Gross domestic product likely shrank by 2.3 percent in the fourth quarter of last year, the bank said, and will decline by 1 percent in the second quarter of this year before returning to growth.
“The projected return to balance of the Canadian economy is faster than either of the recoveries following the 1981-82 and 1990-92 recessions,” the bank said in its quarterly economic outlook.
It said the economy would not ramp up to its full potential again until mid-2011, but this would be about a year faster than in the past, partly because the central bank was able to slash interest rates early and aggressively without fear of inflation expectations becoming unhinged.
“Part of it is that monetary policy is very stimulative and it was stimulative early,” Carney told reporters. “We’ve acted and we will continue to act, if necessary, so we provide a considerable stimulus.”
On Tuesday, the bank dropped its overnight rate by one-half point to a 50-year low of 1 percent for a cumulative reduction of 350 basis points since December 2007.
The bank’s view on the speed of the recovery is “open to debate,” said Doug Porter, deputy chief economist at BMO Capital Markets.
Derek Holt, economist at Scotia Capital was more hard line: “I would love for them to be right but I think they’re wide-eyed optimists right now,” he said.
Carney argued that Canada’s economy entered the recession on a stronger footing than in the past and that the combined fiscal expansion by governments around the world would have a multiplier effect on Canada’s export-reliant economy.
Canada’s government is set to announce stimulus measures estimated to be worth about C$30 billion ($24 billion) on Tuesday.

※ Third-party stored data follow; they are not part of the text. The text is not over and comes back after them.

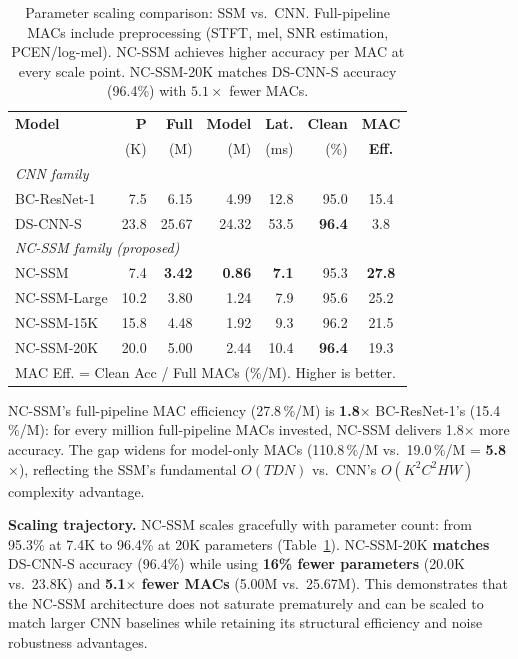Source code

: \documentclass[journal]{IEEEtran}
\begin{document}
\begin{table}[t]
\centering
\caption{Parameter scaling comparison: SSM vs.\ CNN. Full-pipeline MACs include preprocessing (STFT, mel, SNR estimation, PCEN/log-mel). NC-SSM achieves higher accuracy per MAC at every scale point. NC-SSM-20K matches DS-CNN-S accuracy (96.4\%) with $5.1\times$ fewer MACs.}
\label{tab:scaling}
\small
\setlength{\tabcolsep}{2.8pt}
\begin{tabular}{lrrrrrc}
\toprule
\textbf{Model} & \textbf{P} & \textbf{Full} & \textbf{Model} & \textbf{Lat.} & \textbf{Clean} & \textbf{MAC}\\
               & (K)       & (M)          & (M)           & (ms)         & (\%)          & \textbf{Eff.} \\
\midrule
\multicolumn{7}{l}{\textit{CNN family}} \\
BC-ResNet-1    & 7.5  & 6.15 & 4.99 & 12.8 & 95.0 & 15.4 \\
DS-CNN-S       & 23.8 & 25.67 & 24.32 & 53.5 & \textbf{96.4} & 3.8 \\
\midrule
\multicolumn{7}{l}{\textit{NC-SSM family (proposed)}} \\
NC-SSM         & 7.4  & \textbf{3.42} & \textbf{0.86} & \textbf{7.1}  & 95.3 & \textbf{27.8} \\
NC-SSM-Large   & 10.2 & 3.80 & 1.24 & 7.9  & 95.6 & 25.2 \\
NC-SSM-15K     & 15.8 & 4.48 & 1.92 & 9.3  & 96.2 & 21.5 \\
NC-SSM-20K     & 20.0 & 5.00 & 2.44 & 10.4 & \textbf{96.4} & 19.3 \\
\bottomrule
\multicolumn{7}{l}{\small MAC Eff. = Clean Acc / Full MACs (\%/M). Higher is better.}
\end{tabular}
\end{table}

NC-SSM's full-pipeline MAC efficiency (27.8\,\%/M) is \textbf{1.8$\times$} BC-ResNet-1's (15.4\,\%/M): for every million full-pipeline MACs invested, NC-SSM delivers 1.8$\times$ more accuracy.
The gap widens for model-only MACs (110.8\,\%/M vs.\ 19.0\,\%/M = \textbf{5.8$\times$}), reflecting the SSM's fundamental $O(TDN)$ vs.\ CNN's $O(K^2C^2HW)$ complexity advantage.

\smallskip\noindent\textbf{Scaling trajectory.}
NC-SSM scales gracefully with parameter count: from 95.3\% at 7.4K to 96.4\% at 20K parameters (Table~\ref{tab:scaling}).
NC-SSM-20K \textbf{matches} DS-CNN-S accuracy (96.4\%) while using \textbf{16\% fewer parameters} (20.0K vs.\ 23.8K) and \textbf{5.1$\times$ fewer MACs} (5.00M vs.\ 25.67M).
This demonstrates that the NC-SSM architecture does not saturate prematurely and can be scaled to match larger CNN baselines while retaining its structural efficiency and noise robustness advantages.
\end{document}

Carney said the Bank of Canada has assumed a “substantial” fiscal stimulus from the government in its forecasts, without providing details.
In the United States, Canada’s top trading partner, President Barack Obama brings political capital that may enable him to take “significant, bold and timely” action to resolve the financial crisis -- which would have an impact on Canada, Carney said.
The congressional testimony this week by Timothy Geithner, Obama’s nominee to head the U.S. Treasury, had provided some sense of that, he said.
The bank could comfortably cut rates further because it expects falling prices in the second and third quarters, while believing the risk of deflation to be “remote.” Core inflation, which excludes volatile items and guides rate decisions, will remain within the bank’s desired 1-3 percent range, he said.
But in the event that it did have to cut rates all the way to zero, Carney said the bank has contingency plans for unconventional policy measures.
“We obviously talk with our colleagues in the U.S., Japan and other jurisdictions that are looking at various options, so we’re familiar with their potential applicability to Canada,” he said.
Credit conditions in Canada remain better than in other major economies and although credit to both businesses and households will tighten, it will continue to grow, Carney said.
“That has been incorporated in our projection, that expectation that there will be a slowing of credit growth in Canada,” Carney said.